Background: Exercise-based rehabilitation plays a key role in improving the health and quality
of life of patients with Cardiovascular Disease (CVD). Home-based computer-assisted
rehabilitation programs have the potential to facilitate and support physical activity interventions
and improve health outcomes.
Objectives: We present the development and evaluation of a computerized Decision Support
System (DSS) for unsupervised exercise rehabilitation at home, aiming to show the feasibility
and potential of such systems toward maximizing the benefits of rehabilitation programs.

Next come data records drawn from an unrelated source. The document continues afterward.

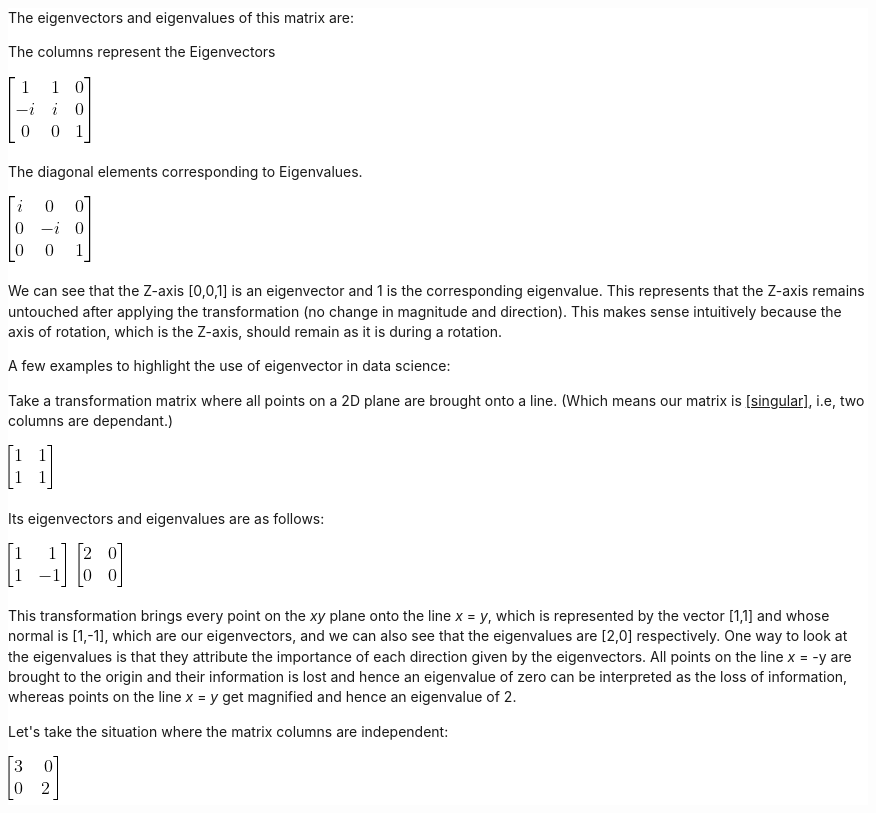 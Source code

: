 The eigenvectors and eigenvalues of this matrix are:

The columns represent the Eigenvectors

![](22.png)

The diagonal elements corresponding to Eigenvalues.

![](23.png)

We can see that the Z-axis \[0,0,1\] is an eigenvector and 1 is the
corresponding eigenvalue. This represents that the Z-axis remains
untouched after applying the transformation (no change in magnitude and
direction). This makes sense intuitively because the axis of rotation,
which is the Z-axis, should remain as it is during a rotation.

A few examples to highlight the use of eigenvector in data science:

Take a transformation matrix where all points on a 2D plane are brought
onto a line. (Which means our matrix is
[[singular]](https://mathworld.wolfram.com/SingularMatrix.html),
i.e, two columns are dependant.)

![](24.png)

Its eigenvectors and eigenvalues are as follows:

![](25.png)

This transformation brings every point on the *xy* plane onto the line
*x* = *y*, which is represented by the vector \[1,1\] and whose normal
is \[1,-1\], which are our eigenvectors, and we can also see that the
eigenvalues are \[2,0\] respectively. One way to look at the eigenvalues
is that they attribute the importance of each direction given by the
eigenvectors. All points on the line *x* = -y are brought to the origin
and their information is lost and hence an eigenvalue of zero can be
interpreted as the loss of information, whereas points on the line *x* =
*y* get magnified and hence an eigenvalue of 2.

Let's take the situation where the matrix columns are independent:

![](26.png)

Methods: The development of the DSS was based on rules encapsulating the logic according to
which an exercise program can be executed beneficially according to international guidelines and
expert knowledge. The DSS considered data from a prescribed exercise program, heart rate from
a wristband device, and motion accuracy from a depth camera, and subsequently generated
personalized, performance-driven adaptations to the exercise program. Communication
interfaces in the form of RESTful web service operations were developed enabling interoperation
with other computer systems.
Results: The DSS was deployed in a computer-assisted platform for exercise-based cardiac
rehabilitation at home, and it was evaluated in simulation and real-world studies with CVD
patients. The simulation study based on data provided from 10 CVD patients performing 45
exercise sessions in total, showed that patients can be trained within or above their beneficial HR
zones for 67.1±22.1% of the exercise duration in the main phase, when they are guided with the
DSS. The real-world study with 3 CVD patients performing 43 exercise sessions through the
computer-assisted platform, showed that patients can be trained within or above their beneficial
heart rate zones for 87.9±8.0% of the exercise duration in the main phase, with DSS guidance.
Conclusions: Computerized decision support systems can guide patients to the beneficial
execution of their exercise-based rehabilitation program, and they are feasible.